WHAT IS NEEDED
In the material below, find every line with "Claim" and pull it out.

DATA IN THIS EXERCISE
################
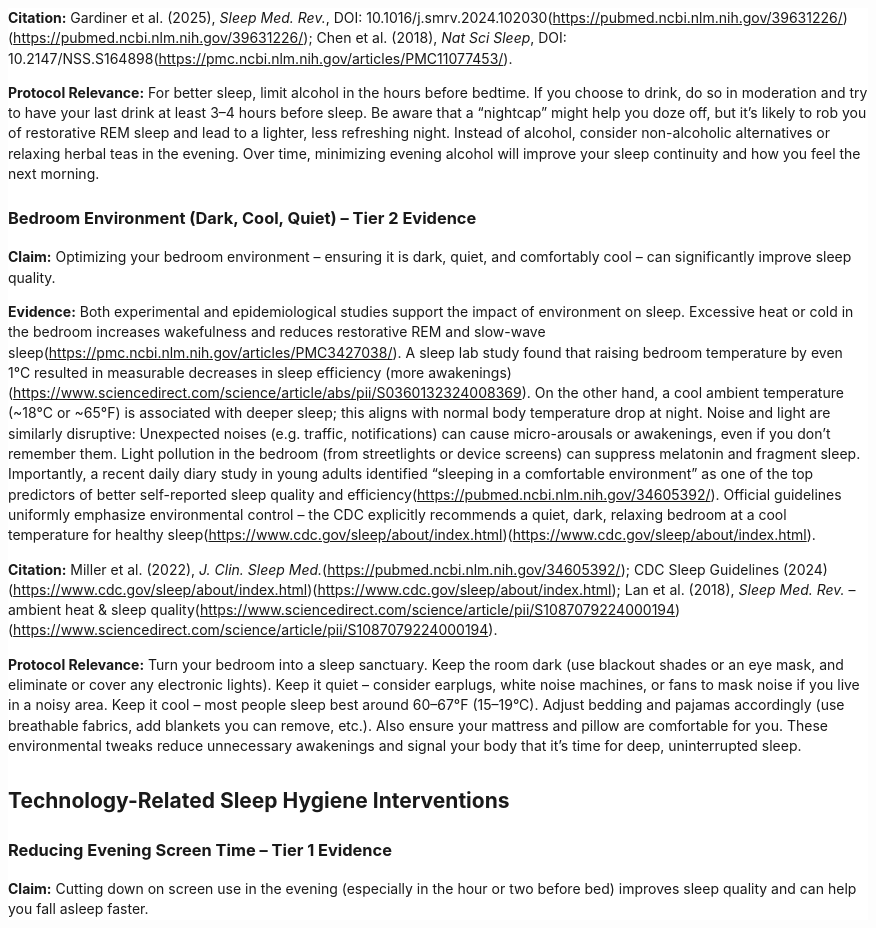 **Citation:** Gardiner et al. (2025), *Sleep Med. Rev.*, DOI: 10.1016/j.smrv.2024.102030(https://pubmed.ncbi.nlm.nih.gov/39631226/)(https://pubmed.ncbi.nlm.nih.gov/39631226/); Chen et al. (2018), *Nat Sci Sleep*, DOI: 10.2147/NSS.S164898(https://pmc.ncbi.nlm.nih.gov/articles/PMC11077453/).

**Protocol Relevance:** For better sleep, limit alcohol in the hours before bedtime. If you choose to drink, do so in moderation and try to have your last drink at least 3–4 hours before sleep. Be aware that a “nightcap” might help you doze off, but it’s likely to rob you of restorative REM sleep and lead to a lighter, less refreshing night. Instead of alcohol, consider non-alcoholic alternatives or relaxing herbal teas in the evening. Over time, minimizing evening alcohol will improve your sleep continuity and how you feel the next morning.

### Bedroom Environment (Dark, Cool, Quiet) – Tier 2 Evidence

**Claim:** Optimizing your bedroom environment – ensuring it is dark, quiet, and comfortably cool – can significantly improve sleep quality.

**Evidence:** Both experimental and epidemiological studies support the impact of environment on sleep. Excessive heat or cold in the bedroom increases wakefulness and reduces restorative REM and slow-wave sleep(https://pmc.ncbi.nlm.nih.gov/articles/PMC3427038/). A sleep lab study found that raising bedroom temperature by even 1°C resulted in measurable decreases in sleep efficiency (more awakenings)(https://www.sciencedirect.com/science/article/abs/pii/S0360132324008369). On the other hand, a cool ambient temperature (~18°C or ~65°F) is associated with deeper sleep; this aligns with normal body temperature drop at night. Noise and light are similarly disruptive: Unexpected noises (e.g. traffic, notifications) can cause micro-arousals or awakenings, even if you don’t remember them. Light pollution in the bedroom (from streetlights or device screens) can suppress melatonin and fragment sleep. Importantly, a recent daily diary study in young adults identified “sleeping in a comfortable environment” as one of the top predictors of better self-reported sleep quality and efficiency(https://pubmed.ncbi.nlm.nih.gov/34605392/). Official guidelines uniformly emphasize environmental control – the CDC explicitly recommends a quiet, dark, relaxing bedroom at a cool temperature for healthy sleep(https://www.cdc.gov/sleep/about/index.html)(https://www.cdc.gov/sleep/about/index.html).

**Citation:** Miller et al. (2022), *J. Clin. Sleep Med.*(https://pubmed.ncbi.nlm.nih.gov/34605392/); CDC Sleep Guidelines (2024)(https://www.cdc.gov/sleep/about/index.html)(https://www.cdc.gov/sleep/about/index.html); Lan et al. (2018), *Sleep Med. Rev.* – ambient heat & sleep quality(https://www.sciencedirect.com/science/article/pii/S1087079224000194)(https://www.sciencedirect.com/science/article/pii/S1087079224000194).

**Protocol Relevance:** Turn your bedroom into a sleep sanctuary. Keep the room dark (use blackout shades or an eye mask, and eliminate or cover any electronic lights). Keep it quiet – consider earplugs, white noise machines, or fans to mask noise if you live in a noisy area. Keep it cool – most people sleep best around 60–67°F (15–19°C). Adjust bedding and pajamas accordingly (use breathable fabrics, add blankets you can remove, etc.). Also ensure your mattress and pillow are comfortable for you. These environmental tweaks reduce unnecessary awakenings and signal your body that it’s time for deep, uninterrupted sleep.

## Technology-Related Sleep Hygiene Interventions

### Reducing Evening Screen Time – Tier 1 Evidence

**Claim:** Cutting down on screen use in the evening (especially in the hour or two before bed) improves sleep quality and can help you fall asleep faster.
################
ANSWER BELOW
**Claim:** Optimizing your bedroom environment – ensuring it is dark, quiet, and comfortably cool – can significantly improve sleep quality.
**Claim:** Cutting down on screen use in the evening (especially in the hour or two before bed) improves sleep quality and can help you fall asleep faster.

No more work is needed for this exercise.